Department of Biotechnology, Institute of Engeneering & Technology, UP Technical University, Lucknow, India.
Adv Exp Med Biol. 2011;696:223-9. doi: 10.1007/978-1-4419-7046-6_22.
Fundamental step of an adaptive immune response to pathogen or vaccine is the binding of short peptides (also called epitopes) to major histocompatibility complex (MHC) molecules. The various prediction algorithms are being used to capture the MHC peptide binding preference, allowing the rapid scan of entire pathogen proteomes for peptide likely to bind MHC, saving the cost, effort, and time. However, the number of known binders/non-binders (BNB) to a specific MHC molecule is limited in many cases, which still poses a computational challenge for prediction. The training data should be adequate to predict BNB using any machine learning approach. In this study, variable learning rate has been demonstrated for training artificial neural network and predicting BNB for small datasets. The approach can be used for large datasets as well. The dataset for different MHC class I alleles for SARS Corona virus (Tor2 Replicase polyprotein 1ab) has been used for training and prediction of BNB. A total of 90 datasets (nine different MHC class I alleles with tenfold cross validation) have been retrieved from IEDB database for BNB. For fixed learning rate approach, the best value of AROC is 0.65, and in most of the cases it is 0.5, which shows the poor predictions. In case of variable learning rate, of the 90 datasets the value of AROC for 76 datasets is between 0.806 and 1.0 and for 7 datasets the value is between 0.7 and 0.8 and for rest of 7 datasets it is between 0.5 and 0.7, which indicates very good performance in most of the cases.

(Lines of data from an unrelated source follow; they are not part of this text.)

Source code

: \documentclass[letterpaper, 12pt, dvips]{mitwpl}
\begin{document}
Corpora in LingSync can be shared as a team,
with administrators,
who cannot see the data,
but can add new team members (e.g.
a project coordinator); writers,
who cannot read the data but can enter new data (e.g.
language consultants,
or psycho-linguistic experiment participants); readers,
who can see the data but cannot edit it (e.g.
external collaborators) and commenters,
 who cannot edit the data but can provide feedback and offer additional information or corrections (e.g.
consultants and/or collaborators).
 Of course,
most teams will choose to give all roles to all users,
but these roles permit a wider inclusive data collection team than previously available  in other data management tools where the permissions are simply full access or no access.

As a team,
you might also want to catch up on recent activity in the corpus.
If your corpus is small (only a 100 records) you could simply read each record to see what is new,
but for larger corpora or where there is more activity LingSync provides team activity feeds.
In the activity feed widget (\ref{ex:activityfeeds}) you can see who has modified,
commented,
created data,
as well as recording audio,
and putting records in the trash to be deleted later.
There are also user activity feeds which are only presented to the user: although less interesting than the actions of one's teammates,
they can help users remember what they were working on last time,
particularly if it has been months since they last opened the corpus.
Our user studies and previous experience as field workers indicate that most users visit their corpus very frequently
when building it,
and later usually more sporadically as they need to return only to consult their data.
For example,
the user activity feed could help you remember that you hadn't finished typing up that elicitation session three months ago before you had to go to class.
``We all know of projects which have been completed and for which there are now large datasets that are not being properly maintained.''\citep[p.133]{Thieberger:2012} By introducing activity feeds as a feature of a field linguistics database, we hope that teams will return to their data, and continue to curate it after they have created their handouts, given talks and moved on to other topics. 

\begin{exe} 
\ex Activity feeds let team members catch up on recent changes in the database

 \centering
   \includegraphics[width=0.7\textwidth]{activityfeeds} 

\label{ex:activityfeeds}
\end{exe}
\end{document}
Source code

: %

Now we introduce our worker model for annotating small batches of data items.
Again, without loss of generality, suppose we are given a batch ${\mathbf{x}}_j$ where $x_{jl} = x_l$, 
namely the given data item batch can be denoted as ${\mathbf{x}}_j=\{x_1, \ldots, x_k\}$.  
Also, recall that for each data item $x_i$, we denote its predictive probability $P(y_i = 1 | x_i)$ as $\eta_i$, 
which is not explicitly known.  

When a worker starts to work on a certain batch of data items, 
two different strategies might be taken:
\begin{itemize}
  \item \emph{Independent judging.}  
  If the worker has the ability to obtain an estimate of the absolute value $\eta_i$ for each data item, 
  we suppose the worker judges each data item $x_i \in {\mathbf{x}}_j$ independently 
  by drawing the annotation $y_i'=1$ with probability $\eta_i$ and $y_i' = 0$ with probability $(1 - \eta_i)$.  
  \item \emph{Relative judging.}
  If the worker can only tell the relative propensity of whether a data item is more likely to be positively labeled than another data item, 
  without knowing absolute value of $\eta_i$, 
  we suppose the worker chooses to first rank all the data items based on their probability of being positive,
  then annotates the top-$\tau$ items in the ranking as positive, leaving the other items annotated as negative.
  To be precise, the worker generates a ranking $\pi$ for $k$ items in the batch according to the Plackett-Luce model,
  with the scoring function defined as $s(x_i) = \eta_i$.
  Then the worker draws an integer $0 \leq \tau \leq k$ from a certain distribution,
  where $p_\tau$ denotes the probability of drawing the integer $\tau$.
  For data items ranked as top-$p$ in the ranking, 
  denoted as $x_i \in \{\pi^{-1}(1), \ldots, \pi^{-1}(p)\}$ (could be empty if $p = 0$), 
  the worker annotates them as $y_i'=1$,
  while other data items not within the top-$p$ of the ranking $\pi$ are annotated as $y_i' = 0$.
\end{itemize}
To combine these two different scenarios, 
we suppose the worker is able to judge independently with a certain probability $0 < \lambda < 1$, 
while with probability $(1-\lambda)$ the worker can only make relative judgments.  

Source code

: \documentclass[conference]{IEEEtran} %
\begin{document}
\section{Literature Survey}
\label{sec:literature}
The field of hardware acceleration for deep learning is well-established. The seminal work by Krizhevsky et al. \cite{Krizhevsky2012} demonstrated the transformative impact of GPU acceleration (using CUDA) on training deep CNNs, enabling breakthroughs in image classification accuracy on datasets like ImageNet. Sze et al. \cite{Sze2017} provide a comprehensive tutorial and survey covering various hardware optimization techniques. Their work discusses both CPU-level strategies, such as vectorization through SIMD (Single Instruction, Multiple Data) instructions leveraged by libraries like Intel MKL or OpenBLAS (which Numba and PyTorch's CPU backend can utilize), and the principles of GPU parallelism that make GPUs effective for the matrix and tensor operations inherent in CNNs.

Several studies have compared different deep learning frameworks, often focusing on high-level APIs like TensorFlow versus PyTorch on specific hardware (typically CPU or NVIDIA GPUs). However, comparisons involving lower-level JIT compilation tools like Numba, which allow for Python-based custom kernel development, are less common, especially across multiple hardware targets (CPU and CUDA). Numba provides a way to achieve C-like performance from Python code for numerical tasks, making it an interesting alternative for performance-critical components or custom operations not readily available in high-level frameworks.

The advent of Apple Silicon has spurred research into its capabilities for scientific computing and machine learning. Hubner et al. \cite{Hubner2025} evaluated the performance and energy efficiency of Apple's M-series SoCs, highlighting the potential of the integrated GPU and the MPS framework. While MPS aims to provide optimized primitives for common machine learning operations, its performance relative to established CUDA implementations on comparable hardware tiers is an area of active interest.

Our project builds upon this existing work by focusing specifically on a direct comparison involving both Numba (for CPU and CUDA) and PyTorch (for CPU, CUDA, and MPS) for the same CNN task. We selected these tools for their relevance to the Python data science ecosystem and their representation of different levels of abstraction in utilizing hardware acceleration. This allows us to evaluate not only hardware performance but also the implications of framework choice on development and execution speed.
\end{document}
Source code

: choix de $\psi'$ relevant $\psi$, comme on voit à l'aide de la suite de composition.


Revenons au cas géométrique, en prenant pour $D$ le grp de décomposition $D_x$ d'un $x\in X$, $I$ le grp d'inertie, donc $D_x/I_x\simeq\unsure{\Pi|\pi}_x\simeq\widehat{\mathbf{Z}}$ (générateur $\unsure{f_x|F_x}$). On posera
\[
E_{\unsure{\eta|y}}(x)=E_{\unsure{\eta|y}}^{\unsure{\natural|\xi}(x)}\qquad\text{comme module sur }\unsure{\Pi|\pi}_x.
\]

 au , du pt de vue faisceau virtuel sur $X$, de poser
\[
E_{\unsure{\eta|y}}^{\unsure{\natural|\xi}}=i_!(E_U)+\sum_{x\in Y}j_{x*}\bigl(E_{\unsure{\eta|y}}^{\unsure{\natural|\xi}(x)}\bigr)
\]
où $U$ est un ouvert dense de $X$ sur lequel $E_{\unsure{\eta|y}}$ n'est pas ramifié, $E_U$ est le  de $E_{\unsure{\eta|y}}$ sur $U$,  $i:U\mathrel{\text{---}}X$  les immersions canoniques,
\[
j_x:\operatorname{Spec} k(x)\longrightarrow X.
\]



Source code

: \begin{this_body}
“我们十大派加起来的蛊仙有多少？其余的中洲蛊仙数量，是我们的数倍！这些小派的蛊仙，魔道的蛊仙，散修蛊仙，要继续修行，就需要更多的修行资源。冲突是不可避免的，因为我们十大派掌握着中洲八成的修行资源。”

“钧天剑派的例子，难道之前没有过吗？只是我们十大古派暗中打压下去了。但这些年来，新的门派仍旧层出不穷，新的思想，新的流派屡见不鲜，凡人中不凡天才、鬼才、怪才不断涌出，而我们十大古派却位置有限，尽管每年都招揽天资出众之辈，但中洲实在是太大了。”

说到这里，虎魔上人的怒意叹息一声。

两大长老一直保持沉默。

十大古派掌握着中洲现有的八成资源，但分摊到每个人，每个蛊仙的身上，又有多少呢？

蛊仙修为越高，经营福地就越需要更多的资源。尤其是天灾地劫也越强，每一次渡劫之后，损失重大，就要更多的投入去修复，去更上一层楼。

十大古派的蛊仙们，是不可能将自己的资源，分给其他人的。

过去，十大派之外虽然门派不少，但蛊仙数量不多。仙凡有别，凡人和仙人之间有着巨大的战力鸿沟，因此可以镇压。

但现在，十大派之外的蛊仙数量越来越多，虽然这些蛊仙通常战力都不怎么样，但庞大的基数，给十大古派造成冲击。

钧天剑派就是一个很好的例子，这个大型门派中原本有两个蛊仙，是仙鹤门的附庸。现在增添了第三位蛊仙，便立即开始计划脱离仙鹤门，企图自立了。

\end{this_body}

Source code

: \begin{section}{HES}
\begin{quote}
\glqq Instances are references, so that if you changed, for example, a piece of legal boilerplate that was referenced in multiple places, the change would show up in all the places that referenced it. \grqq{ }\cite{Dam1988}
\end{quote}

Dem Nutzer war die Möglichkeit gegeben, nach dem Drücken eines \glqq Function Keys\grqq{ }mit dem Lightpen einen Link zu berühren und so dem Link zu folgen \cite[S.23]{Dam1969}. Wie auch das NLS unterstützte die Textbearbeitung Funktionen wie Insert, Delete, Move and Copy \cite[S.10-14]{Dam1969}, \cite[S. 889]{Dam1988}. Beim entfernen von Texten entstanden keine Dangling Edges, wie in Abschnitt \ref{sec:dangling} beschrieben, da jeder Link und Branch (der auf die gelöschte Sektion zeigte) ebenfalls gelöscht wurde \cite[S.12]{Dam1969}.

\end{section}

适应性免疫反应针对病原体或疫苗的基本步骤是短肽(也称为表位)与主要组织相容性复合体(MHC)分子的结合。各种预测算法被用于捕获 MHC 肽结合偏好,允许快速扫描整个病原体蛋白质组中可能与 MHC 结合的肽,从而节省成本、精力和时间。然而,在许多情况下,特定 MHC 分子的已知结合物/非结合物(BNB)的数量是有限的,这仍然对预测构成计算挑战。使用任何机器学习方法进行预测,训练数据都应该足够充分。在这项研究中,已经证明可变学习率可用于训练人工神经网络并预测小数据集的 BNB。该方法也可用于大型数据集。使用来自 IEDB 数据库的 SARS 冠状病毒(Tor2 复制酶多蛋白 1ab)不同 MHC 类 I 等位基因的数据集进行 BNB 的训练和预测。总共从 IEDB 数据库检索了 90 个数据集(九个不同的 MHC 类 I 等位基因,进行十倍交叉验证)用于 BNB。对于固定学习率方法,最佳 AROC 值为 0.65,在大多数情况下为 0.5,这表明预测效果不佳。对于可变学习率,在 90 个数据集中,76 个数据集的 AROC 值在 0.806 到 1.0 之间,7 个数据集的 AROC 值在 0.7 到 0.8 之间,其余 7 个数据集的 AROC 值在 0.5 到 0.7 之间,这表明在大多数情况下性能非常好。